*TASK STATEMENT*. Check each line of the entries below for the word "ellipse", and copy the lines that have it.

*Stored data entries*.
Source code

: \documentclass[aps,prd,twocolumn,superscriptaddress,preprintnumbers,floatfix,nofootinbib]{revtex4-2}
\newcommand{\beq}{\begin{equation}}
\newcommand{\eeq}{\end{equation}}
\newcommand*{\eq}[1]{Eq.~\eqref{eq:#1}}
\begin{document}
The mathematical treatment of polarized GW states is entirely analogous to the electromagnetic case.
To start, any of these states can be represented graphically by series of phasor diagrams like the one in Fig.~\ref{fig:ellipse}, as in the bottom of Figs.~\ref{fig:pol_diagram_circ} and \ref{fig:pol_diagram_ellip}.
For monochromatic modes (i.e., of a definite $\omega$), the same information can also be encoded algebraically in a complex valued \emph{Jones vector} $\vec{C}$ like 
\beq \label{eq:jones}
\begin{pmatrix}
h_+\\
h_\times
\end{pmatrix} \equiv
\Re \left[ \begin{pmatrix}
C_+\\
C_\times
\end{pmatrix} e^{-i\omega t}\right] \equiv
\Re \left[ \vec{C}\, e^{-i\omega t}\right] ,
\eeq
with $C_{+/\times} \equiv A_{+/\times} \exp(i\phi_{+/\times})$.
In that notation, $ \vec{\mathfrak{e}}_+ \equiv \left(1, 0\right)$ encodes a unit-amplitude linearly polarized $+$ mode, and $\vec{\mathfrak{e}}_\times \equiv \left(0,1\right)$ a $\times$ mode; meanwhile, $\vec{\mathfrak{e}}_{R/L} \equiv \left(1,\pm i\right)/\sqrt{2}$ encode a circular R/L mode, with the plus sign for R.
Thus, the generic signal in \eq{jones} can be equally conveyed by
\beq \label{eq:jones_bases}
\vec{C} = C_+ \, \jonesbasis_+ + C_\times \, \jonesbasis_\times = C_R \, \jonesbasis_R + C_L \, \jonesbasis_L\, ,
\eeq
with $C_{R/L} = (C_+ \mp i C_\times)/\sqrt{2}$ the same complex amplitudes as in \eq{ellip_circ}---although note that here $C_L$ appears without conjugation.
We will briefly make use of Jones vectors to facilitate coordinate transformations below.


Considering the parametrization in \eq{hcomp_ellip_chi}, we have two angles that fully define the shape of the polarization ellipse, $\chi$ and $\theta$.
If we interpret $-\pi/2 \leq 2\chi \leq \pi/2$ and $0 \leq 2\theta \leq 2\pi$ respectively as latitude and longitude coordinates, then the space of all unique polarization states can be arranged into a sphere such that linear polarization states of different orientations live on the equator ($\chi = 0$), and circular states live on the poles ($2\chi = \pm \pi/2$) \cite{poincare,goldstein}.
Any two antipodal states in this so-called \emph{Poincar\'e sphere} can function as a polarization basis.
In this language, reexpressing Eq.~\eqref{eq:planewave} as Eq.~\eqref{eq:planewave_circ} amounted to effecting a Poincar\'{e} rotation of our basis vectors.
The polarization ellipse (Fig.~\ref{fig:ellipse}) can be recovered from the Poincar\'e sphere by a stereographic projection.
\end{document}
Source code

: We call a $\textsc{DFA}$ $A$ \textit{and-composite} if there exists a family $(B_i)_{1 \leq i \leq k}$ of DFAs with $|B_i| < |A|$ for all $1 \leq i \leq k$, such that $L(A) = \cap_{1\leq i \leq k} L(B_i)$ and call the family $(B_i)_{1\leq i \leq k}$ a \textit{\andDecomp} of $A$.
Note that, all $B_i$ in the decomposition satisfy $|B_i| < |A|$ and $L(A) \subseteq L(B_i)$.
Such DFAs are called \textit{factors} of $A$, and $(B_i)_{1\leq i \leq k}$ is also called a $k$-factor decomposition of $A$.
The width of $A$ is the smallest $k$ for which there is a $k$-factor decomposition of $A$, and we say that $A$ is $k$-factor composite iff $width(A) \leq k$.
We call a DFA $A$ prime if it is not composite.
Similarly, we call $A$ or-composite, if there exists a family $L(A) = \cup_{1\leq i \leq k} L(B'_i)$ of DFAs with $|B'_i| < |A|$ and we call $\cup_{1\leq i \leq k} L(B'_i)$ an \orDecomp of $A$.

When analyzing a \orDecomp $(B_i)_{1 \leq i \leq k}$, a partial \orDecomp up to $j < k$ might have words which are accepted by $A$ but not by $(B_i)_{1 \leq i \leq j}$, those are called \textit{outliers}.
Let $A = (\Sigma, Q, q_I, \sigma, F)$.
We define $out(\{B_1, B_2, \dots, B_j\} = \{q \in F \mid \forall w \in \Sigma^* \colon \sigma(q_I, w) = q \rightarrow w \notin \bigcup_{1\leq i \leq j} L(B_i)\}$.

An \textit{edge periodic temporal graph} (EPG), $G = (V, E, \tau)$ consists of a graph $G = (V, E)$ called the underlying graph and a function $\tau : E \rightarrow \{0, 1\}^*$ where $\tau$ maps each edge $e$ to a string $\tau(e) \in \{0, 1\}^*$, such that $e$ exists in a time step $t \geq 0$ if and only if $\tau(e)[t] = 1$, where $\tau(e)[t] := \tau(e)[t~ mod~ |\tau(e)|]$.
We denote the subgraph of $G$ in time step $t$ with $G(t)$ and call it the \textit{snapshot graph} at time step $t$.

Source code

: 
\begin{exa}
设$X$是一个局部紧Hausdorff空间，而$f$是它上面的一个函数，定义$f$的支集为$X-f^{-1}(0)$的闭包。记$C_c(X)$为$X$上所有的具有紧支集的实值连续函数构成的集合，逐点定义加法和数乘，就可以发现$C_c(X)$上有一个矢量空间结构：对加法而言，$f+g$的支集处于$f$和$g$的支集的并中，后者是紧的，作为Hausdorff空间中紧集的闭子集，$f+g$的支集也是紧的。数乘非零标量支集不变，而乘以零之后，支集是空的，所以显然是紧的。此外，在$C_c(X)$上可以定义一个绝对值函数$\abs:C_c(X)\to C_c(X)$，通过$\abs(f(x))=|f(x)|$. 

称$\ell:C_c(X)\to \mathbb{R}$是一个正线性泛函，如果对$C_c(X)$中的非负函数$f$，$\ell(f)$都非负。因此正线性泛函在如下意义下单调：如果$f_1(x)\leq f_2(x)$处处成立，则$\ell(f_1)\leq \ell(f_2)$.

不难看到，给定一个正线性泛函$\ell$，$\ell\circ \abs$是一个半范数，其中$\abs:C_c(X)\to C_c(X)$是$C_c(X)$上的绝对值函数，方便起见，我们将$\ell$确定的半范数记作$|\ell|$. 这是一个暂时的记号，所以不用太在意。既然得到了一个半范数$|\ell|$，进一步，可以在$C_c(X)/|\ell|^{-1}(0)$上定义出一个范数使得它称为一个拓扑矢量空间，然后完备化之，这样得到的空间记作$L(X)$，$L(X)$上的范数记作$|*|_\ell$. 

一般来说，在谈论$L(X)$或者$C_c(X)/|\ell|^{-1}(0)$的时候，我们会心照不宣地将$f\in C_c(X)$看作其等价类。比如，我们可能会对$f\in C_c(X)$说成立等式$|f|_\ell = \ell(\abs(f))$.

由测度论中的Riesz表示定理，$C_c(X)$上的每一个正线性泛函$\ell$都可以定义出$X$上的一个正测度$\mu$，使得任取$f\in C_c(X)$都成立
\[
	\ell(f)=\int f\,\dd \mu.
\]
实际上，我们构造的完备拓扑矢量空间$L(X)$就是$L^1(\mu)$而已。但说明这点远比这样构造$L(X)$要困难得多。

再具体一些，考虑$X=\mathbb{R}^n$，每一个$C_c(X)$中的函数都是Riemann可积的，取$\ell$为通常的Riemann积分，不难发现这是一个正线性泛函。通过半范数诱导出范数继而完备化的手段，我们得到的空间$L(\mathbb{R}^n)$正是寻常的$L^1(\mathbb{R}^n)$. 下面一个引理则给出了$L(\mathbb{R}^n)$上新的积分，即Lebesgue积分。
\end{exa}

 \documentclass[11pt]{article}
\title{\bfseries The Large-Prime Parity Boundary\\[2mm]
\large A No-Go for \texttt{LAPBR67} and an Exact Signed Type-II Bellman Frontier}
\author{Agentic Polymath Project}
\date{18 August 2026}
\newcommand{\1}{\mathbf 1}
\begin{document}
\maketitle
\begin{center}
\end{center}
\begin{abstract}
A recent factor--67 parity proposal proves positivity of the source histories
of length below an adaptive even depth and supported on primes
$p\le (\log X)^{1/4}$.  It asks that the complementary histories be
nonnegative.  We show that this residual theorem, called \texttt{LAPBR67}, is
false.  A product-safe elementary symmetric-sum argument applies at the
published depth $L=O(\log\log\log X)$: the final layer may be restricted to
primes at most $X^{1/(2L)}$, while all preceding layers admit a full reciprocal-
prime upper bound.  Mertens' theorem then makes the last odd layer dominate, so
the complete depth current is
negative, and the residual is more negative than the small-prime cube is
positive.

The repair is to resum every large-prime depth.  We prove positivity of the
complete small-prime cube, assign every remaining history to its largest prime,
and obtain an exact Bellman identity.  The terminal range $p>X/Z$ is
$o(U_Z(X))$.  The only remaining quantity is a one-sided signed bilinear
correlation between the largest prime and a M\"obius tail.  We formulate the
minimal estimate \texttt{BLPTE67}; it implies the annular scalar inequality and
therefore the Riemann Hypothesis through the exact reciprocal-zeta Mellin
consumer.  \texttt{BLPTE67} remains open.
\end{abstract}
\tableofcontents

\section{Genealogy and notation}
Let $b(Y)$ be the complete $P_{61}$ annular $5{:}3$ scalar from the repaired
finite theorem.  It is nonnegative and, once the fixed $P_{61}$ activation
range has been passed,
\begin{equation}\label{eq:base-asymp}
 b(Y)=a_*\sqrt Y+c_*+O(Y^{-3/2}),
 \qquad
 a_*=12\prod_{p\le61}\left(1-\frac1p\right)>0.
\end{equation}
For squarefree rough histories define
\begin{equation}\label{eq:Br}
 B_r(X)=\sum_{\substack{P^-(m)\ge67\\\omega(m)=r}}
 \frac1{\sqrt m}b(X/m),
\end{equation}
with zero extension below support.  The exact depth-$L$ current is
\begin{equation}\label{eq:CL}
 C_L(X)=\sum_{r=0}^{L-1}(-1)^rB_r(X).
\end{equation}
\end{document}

*RESPONSE TO THIS EXERCISE*.
To start, any of these states can be represented graphically by series of phasor diagrams like the one in Fig.~\ref{fig:ellipse}, as in the bottom of Figs.~\ref{fig:pol_diagram_circ} and \ref{fig:pol_diagram_ellip}.
Considering the parametrization in \eq{hcomp_ellip_chi}, we have two angles that fully define the shape of the polarization ellipse, $\chi$ and $\theta$.
The polarization ellipse (Fig.~\ref{fig:ellipse}) can be recovered from the Poincar\'e sphere by a stereographic projection.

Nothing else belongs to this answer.